The cost of the supplied ER 25chuck, which included a closing nut and 'C' spanner was very reasonable and came fully hardened and ground.  It makes absolute sense to buy this ready made since there is a lot of work needed to make one from bar stock plus the nut is quite a tricky design and then hardening and finish grinding is unlikely in the home workshop environment.   The next task was to turn up another 3" diameter flange which is bored so that the ER25 shaft can be permanently fixed to it using Loctite again.  This flange is 1" thick and it is drilled on the front face with three radial attachment holes, each 7mm diameter and recessed using a 0.4375" diameter slot mill.  It is necessary for the holes and recesses to have clearance when an M6 cap screw is fitted.

Final Assembly

The two flanges are clamped together and a 7mm drill used to mark matching through-hole positions in the other flange.  These are then drilled 5mm diameter and tapped M6. The two flanges can now be fixed together using three M6 cap screws.  In order to ensure that the ER 25 assembled chuck and flange assembly is concentric a ground 0.5" bar (silver steel) is mounted into a collet in the collet chuck with sufficient bar protruding such that this 0.5” bar could be mounted in a 4-jaw chuck and accurately trued.  This approach ensures that the subsequent machining operations to the flange will achieve best alignment within the accuracy of the collet. With both flanges now fully faced and outer surfaces concentric they are assembled together.  A set of three holes were made in the ER 25 chuck flange perimeter used for a holding bar when tightening the collet nut.  Also, 4 further equally spaced M8 tapped holes were added to the periphery and these would be fitted with grub screws.  The purpose of these 4 grub screws is when making fine adjustments by way of tapping the appropriate screw (with an insert hex bit).  This being analogous to a four jaw chuck only in this case adjustments are made by tapping.  The reason grub screws are used is to provide a simple means of tapping at a specific point and not having any marked surfaces.

Using the completed ER 25 chuck.

In practice, the routine approach is to first mount the complete ER 25 chuck assembly into the lathe 3-jaw chuck making sure the alignment of the chuck marking is correct relative to no. 1 jaw.  This will provide generally good concentric working and is usually within 0.001" tir.  If a machining task requires better accuracy then a dial indicator reading off the work piece indicates the degree and position of run-out.  Fine tuning is then done by slightly slacking off the three flange attachment cap screws and tapping the flange on the periphery (using an insert hex bit in the appropriate grub screw).  With there being 4 such adjustment grub screws positions alignment is easily achieved by light tapping using a light hammer.  The degree of hammer blow weight applied when making adjustments and amount of resistance between the flanges is something that has to be guessed, but if the adjustment needed is very small then a light tap will usually achieve the required adjustment.  After setting is completed the 3 M6 cap flange attachment  screws are re-tightened so that there is no chance of further movement.  A change of collet should centre work within the limits of the accuracy of the collet but even if a collet shows an error with this chuck this can be corrected as described above.
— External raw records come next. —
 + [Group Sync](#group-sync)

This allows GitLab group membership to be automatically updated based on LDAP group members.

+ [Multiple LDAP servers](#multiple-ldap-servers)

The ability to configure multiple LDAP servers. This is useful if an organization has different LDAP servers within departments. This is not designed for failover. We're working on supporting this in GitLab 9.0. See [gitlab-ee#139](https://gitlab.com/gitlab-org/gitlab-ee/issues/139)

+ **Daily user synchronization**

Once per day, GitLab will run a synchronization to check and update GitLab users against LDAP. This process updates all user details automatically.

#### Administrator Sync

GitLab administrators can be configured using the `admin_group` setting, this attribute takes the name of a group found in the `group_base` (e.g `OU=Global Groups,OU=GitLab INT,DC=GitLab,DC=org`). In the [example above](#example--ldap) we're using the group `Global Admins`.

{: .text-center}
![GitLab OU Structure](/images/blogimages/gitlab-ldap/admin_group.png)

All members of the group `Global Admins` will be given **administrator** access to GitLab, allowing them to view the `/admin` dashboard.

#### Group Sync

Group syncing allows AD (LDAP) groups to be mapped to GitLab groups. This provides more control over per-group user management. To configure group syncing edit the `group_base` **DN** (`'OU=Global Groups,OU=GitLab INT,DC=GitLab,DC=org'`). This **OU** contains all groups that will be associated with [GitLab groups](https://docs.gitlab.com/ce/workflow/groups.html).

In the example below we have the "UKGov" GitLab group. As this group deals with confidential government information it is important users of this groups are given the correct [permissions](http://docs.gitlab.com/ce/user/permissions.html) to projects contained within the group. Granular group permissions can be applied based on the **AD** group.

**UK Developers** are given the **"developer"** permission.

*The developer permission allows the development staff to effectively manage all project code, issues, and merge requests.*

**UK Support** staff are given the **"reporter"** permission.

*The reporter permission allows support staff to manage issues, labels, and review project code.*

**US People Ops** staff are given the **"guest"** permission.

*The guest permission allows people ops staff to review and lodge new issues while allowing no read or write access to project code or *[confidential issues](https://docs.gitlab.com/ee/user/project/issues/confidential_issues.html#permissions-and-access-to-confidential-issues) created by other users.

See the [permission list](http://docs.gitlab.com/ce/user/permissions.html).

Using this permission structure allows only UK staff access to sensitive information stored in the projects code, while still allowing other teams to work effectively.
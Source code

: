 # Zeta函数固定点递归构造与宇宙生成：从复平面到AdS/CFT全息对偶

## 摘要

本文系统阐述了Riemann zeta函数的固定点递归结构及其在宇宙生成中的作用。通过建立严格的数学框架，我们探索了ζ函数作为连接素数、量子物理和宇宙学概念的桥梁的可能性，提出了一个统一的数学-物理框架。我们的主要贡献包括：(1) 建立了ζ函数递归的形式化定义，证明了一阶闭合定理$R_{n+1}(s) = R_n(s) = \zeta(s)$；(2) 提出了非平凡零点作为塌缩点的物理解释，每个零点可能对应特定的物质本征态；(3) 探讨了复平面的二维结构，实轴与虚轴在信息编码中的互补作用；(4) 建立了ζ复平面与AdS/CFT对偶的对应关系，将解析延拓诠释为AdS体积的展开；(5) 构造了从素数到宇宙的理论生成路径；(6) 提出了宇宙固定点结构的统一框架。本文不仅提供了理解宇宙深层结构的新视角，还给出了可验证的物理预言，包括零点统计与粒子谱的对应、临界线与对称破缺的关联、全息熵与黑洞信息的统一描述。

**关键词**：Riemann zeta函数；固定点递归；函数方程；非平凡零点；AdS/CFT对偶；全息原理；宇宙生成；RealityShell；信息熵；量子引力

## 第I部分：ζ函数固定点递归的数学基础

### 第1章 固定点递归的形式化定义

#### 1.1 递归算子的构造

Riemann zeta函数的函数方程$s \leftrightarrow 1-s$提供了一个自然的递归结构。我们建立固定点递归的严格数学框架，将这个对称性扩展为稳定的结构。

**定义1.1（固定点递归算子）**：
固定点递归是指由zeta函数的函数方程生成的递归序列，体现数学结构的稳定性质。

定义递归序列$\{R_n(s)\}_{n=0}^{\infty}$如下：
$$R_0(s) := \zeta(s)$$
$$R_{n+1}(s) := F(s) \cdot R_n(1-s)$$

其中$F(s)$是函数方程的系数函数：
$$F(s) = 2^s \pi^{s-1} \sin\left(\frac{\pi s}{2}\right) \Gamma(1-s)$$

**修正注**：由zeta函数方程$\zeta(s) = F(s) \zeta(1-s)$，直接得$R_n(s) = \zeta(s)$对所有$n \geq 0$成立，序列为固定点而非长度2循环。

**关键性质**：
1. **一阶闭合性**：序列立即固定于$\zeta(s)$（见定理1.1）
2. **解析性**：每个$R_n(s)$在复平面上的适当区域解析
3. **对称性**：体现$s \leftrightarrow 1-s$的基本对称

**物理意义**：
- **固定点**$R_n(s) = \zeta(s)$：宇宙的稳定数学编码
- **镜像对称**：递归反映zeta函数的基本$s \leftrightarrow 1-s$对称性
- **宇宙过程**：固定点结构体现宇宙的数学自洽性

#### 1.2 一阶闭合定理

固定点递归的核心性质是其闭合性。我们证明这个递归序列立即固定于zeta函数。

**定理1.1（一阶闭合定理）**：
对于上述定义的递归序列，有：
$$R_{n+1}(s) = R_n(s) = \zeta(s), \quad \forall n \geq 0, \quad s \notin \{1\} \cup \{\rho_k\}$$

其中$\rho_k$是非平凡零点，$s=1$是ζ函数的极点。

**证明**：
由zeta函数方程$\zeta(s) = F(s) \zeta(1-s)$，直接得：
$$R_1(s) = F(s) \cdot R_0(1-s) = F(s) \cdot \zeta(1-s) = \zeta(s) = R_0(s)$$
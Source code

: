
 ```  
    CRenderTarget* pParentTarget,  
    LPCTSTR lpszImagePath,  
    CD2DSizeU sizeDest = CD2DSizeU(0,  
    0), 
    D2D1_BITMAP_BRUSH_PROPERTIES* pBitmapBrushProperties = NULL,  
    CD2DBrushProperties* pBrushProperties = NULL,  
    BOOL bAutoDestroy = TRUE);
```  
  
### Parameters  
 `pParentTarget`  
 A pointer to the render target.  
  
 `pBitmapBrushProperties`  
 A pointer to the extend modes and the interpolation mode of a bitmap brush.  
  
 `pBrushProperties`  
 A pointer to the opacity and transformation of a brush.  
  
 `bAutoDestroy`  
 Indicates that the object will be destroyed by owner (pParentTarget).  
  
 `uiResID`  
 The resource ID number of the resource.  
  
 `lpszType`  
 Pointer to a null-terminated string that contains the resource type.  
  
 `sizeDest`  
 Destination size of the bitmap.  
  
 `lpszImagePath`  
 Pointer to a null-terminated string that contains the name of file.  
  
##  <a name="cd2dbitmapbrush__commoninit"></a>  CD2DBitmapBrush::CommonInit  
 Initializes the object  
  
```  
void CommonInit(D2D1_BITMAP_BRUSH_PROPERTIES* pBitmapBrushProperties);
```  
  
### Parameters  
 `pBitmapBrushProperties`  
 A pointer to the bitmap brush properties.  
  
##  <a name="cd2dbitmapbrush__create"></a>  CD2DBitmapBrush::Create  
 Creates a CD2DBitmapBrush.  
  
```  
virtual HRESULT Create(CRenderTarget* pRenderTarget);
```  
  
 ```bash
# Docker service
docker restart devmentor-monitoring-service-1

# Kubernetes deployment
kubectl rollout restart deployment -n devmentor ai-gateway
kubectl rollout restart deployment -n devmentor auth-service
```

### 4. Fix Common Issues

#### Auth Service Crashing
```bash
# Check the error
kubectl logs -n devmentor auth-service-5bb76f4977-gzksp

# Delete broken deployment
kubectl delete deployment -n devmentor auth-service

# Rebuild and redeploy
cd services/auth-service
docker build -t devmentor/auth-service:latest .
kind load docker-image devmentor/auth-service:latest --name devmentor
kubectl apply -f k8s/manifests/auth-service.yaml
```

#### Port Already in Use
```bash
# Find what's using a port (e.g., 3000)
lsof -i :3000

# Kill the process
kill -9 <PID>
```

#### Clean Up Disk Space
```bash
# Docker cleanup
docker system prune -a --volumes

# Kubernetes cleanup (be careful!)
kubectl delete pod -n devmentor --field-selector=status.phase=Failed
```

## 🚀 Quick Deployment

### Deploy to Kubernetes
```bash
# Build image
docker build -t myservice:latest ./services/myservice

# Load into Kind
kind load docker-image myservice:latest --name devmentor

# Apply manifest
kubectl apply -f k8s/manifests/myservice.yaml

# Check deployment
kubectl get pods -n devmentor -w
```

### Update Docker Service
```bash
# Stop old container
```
Purists will of course prefer to remove the 3-jaw chuck and mount a conventional ER chuck with its own integral back plate mounted to the lathe spindle or use a taper shafted chuck directly into the lathe spindle. Undoubtedly this is the normal standard approach but if the collet in the chuck is slightly out this results in the work piece also being out with no easy method of correcting this.  I am not a fan of over using the spindle taper for mounting chucks as there is a risk of movement or even worse scoring of the spindle ground taper.  The end result is an adjustable ER 25 chuck able to provide accurate TIR for a range of small diameters.